6 thoughts on “What I Eat on Wartime Rations


  1. You ought to contact one of the newspapers about your recipes because with the cost of living issues this would be of interest Carolyn!


    • Funny you should say that haha! Actually I’ve never, ever contacted any of them but this past year or two have been on Boston Radio in the USA, BBC World Service, was asked to appear on GB News recently (couldn’t attend) and a broadsheet is doing an article of interest to the cost of living I believe and was interested in what I had to say. I think we all need all the help we can get at the moment to try and keep our costs down, but still enjoy tasty food. xxx C Hugs


      • Glad that you have been having some media attention! Home cooking is a skill that today’s youngsters will need to have. 🙂


  2. I have been making 3-5 of your recipes a week to try everything. Being alone, I halve or 1/4 the recipe. It always amazes me that recipes with such few ingredients, and all simple foods, taste so good and are good for you. It makes me wonder why I would ever go back to all the dips, spreads and sauces I have grown up with? And the unnecessary large portions! I need to spend this year retraining myself to rethink about the foods I eat and just eat healthy, as eating ration foods are not a hardship at all. What a difference in the way I feel and a huge difference in what I spend on groceries. It’s all thanks to you Carolyn, and an online pop up from 2014 that I saw a couple years ago about the woman from England eating 1940s ww2 rations to lose weight. Thank you. You are my inspiration.

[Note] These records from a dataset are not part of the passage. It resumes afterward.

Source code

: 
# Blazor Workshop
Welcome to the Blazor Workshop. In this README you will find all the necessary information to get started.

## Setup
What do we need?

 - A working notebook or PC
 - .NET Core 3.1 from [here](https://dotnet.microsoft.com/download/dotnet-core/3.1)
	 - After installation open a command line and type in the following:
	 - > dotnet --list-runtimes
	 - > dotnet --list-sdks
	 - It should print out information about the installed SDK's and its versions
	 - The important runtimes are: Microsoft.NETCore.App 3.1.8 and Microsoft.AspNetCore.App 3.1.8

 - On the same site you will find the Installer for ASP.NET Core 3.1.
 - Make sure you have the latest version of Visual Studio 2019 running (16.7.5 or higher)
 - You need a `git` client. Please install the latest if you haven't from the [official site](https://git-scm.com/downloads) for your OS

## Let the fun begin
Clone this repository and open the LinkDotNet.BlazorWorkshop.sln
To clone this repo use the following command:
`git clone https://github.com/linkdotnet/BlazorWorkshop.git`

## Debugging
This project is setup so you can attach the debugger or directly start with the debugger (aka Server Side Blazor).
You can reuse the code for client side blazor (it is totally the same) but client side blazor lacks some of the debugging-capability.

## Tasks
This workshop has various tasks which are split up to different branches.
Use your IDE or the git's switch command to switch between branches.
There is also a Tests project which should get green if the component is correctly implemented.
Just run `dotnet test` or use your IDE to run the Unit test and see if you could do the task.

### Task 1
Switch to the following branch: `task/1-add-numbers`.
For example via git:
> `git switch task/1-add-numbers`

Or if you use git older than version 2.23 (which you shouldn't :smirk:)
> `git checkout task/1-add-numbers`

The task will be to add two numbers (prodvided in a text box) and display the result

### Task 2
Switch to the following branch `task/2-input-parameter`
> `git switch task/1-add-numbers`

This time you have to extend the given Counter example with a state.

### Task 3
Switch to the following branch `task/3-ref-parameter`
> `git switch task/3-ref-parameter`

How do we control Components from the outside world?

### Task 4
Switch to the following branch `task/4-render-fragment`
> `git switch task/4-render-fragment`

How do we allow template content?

    • You are too kind but I feel like we see through the same eyes. When I did my last year on rations many, many years ago, lost around 80 lbs (still had loads to lose but it was a start!) HOWEVER as soon as I went back to my old way of modern eating, the weight piled on and I felt hungrier, just made no sense! Eating the ration book way I’m not counting calories, just eating my allowance and filling up on veggies and eating the odd pudding here and there and I’m even going to have a few beers once a month when I see my friend for our monthly evening chin-wag. honestly, right now I’m feeling full and not craving those crisps (chips), chocolate etc at all. The only thing I’m not having is my sweet ration as I don’t feel I’d have enough control yet. Like you said, a huge difference on the amount spent on groceries. My weekly spend has gone from about £45 on groceries + £25 on take out or extras to about £15 per week.. about 1/4!!! Thanks for your lovely comment and good luck xxx C


  3. We had haggis to celebrate Burns’ Night, with swede and potato mash, and cabbage, and finished it the next night. It is very tasty, but better not to look to closely at the ingredients. Offal was not rationed. There’s frugal food and then there are recipes which come out of years of poverty.
    The local basic food in the industrial Midlands was grey peas and gravy. In the Potteries it was oatcakes, a thin pancake made with oatmeal and yeast, with a bit of cheese or bacon as the filling.

    Soup is another standard way of feeding a lot of people something hot when there is nothing much left at the end of the week.

    With a few hens in the garden, we have some sort of Spanish omelette full of vegetables with just a sprinkle of grated cheese. It should be called, “Well, there’s always eggs.”